One can only begin to imagine the possibilities for Google and others to profit from the data they are going to be gathering from the upcoming Internet of Things. That data will include a lot of detail about our personal lives, from such mundane things like when we turn lights on and off to very personal things they will gather from medical monitors. And it’s all relevant and tells them a little more about us and lets them categorize you. Because in the end they want to profile you in great detail so that they can sell your data to those who are most interested in people just like you.

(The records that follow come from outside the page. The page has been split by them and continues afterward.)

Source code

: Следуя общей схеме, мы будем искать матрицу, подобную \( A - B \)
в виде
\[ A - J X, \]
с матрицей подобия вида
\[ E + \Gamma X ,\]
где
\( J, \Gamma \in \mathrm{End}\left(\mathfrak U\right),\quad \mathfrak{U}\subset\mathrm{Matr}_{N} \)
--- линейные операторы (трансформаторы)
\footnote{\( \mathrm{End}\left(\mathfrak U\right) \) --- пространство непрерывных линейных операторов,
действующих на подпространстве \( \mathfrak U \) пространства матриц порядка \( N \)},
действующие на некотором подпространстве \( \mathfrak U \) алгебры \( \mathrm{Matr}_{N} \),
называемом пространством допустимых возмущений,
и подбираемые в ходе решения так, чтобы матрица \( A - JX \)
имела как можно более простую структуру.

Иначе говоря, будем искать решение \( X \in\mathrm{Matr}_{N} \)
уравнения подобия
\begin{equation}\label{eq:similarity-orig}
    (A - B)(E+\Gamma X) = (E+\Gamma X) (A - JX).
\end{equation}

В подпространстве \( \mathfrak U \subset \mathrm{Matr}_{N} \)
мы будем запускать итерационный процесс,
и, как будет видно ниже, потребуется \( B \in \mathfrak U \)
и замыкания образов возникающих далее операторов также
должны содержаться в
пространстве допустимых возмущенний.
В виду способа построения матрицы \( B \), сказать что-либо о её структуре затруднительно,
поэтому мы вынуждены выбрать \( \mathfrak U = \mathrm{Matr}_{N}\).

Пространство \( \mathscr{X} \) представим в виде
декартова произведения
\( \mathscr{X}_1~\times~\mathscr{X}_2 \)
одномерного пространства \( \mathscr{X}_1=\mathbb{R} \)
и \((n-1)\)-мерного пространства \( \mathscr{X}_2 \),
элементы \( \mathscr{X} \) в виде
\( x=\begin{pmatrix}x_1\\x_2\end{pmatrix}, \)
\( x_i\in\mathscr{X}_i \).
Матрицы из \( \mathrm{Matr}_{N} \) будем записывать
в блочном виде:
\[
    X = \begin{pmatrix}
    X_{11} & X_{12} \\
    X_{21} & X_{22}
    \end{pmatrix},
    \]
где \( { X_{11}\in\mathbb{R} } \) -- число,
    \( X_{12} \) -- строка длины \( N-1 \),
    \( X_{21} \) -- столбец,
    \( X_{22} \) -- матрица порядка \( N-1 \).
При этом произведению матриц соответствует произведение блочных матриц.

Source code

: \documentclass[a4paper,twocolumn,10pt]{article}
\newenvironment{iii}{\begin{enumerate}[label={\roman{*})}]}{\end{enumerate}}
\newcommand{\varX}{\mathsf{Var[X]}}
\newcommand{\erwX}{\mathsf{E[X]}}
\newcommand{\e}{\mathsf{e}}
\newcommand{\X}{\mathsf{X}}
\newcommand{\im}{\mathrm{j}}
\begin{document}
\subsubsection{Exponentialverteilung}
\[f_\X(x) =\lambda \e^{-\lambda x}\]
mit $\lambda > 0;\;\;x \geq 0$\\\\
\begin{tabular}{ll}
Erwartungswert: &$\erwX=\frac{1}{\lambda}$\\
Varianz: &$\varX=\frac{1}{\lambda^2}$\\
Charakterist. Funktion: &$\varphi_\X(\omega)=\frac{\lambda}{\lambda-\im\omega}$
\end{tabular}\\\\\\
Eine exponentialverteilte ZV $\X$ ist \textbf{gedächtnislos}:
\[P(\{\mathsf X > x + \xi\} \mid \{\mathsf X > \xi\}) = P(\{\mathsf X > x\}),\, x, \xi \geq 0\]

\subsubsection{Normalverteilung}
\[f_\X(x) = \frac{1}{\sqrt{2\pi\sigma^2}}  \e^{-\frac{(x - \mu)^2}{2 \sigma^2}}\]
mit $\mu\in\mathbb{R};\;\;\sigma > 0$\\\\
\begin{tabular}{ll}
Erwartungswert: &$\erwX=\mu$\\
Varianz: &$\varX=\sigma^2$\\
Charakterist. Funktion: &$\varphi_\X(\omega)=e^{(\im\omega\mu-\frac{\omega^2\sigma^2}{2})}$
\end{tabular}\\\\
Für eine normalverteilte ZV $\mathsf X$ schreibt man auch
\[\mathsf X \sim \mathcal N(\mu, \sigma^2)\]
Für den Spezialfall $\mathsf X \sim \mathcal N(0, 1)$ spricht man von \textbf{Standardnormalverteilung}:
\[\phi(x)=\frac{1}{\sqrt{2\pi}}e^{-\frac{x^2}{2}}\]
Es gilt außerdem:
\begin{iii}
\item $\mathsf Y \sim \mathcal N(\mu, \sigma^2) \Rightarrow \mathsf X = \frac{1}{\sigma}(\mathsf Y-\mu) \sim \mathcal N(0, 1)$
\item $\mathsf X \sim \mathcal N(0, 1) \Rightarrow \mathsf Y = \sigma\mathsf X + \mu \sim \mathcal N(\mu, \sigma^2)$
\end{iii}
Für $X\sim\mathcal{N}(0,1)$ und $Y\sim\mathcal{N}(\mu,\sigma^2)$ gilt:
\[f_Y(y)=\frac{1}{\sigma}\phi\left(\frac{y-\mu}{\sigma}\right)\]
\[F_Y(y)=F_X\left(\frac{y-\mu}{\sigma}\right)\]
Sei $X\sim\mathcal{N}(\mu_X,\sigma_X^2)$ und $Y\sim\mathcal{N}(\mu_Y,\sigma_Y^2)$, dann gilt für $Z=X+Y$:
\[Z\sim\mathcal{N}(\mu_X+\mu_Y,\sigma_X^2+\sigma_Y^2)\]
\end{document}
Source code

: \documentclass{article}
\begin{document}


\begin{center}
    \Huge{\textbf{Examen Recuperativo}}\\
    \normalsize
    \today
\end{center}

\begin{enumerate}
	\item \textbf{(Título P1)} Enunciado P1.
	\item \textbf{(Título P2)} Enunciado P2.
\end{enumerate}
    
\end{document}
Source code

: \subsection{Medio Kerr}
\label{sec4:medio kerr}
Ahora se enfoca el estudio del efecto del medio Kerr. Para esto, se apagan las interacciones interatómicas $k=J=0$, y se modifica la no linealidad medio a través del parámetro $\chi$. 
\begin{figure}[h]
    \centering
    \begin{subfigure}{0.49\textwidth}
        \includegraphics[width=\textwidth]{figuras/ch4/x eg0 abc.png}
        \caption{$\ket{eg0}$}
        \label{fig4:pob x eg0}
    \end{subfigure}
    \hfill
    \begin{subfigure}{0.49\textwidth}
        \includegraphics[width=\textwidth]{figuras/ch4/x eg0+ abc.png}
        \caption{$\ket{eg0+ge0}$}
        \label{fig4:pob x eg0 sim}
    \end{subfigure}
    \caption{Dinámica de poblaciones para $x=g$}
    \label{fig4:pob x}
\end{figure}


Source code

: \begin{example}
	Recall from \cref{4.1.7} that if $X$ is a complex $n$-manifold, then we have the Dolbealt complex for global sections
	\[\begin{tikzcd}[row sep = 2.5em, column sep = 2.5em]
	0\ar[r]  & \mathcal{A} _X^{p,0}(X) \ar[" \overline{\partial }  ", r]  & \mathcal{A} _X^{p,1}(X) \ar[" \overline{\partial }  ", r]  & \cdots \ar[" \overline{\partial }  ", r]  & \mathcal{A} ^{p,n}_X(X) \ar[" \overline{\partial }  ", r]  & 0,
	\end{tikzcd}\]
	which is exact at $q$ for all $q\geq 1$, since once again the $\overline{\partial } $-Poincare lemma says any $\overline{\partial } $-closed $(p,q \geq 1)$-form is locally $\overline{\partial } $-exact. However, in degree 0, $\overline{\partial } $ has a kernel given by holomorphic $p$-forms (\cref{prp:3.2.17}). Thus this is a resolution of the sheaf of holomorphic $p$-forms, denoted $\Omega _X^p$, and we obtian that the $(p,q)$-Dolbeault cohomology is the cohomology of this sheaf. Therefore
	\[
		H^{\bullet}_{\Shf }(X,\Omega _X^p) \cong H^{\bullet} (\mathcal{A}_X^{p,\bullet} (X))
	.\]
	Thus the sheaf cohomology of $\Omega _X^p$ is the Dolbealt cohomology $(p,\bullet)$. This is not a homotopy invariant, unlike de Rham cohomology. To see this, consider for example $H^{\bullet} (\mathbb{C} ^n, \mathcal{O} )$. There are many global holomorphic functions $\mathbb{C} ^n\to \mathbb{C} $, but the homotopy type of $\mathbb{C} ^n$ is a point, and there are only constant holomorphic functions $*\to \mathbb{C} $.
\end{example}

The question about whether this is good or bad is going to depend upon how they use this data. If they will sell this data to anybody willing to pay the price, then it’s bad, because not everybody is going to do good things with the data. There is already talk of companies using big data to prey upon the most vulnerable among us. It’s a well-known fact that poorest among us spend the most money on mundane things like cashing checks or getting a car loan, and with big data companies can pinpoint advertising to the most vulnerable of us. It’s certainly also possible for big data to be sold to companies that will use it overtly to do us harm. For instance, it’s not hard to envision a group of private investigators using personal data about us in all sorts of unsavory ways.
And probably most scary to me is if the government or the press has access to this data. I’ve heard the old axiom that nobody’s life can survive total scrutiny and that we all have things we would like to keep private. If the government and the press have access to big data, everybody can be made to seem guilty of something. This is the premise of ‘1984’ and many other science fiction books. We are getting very close to the day when that is no longer fiction.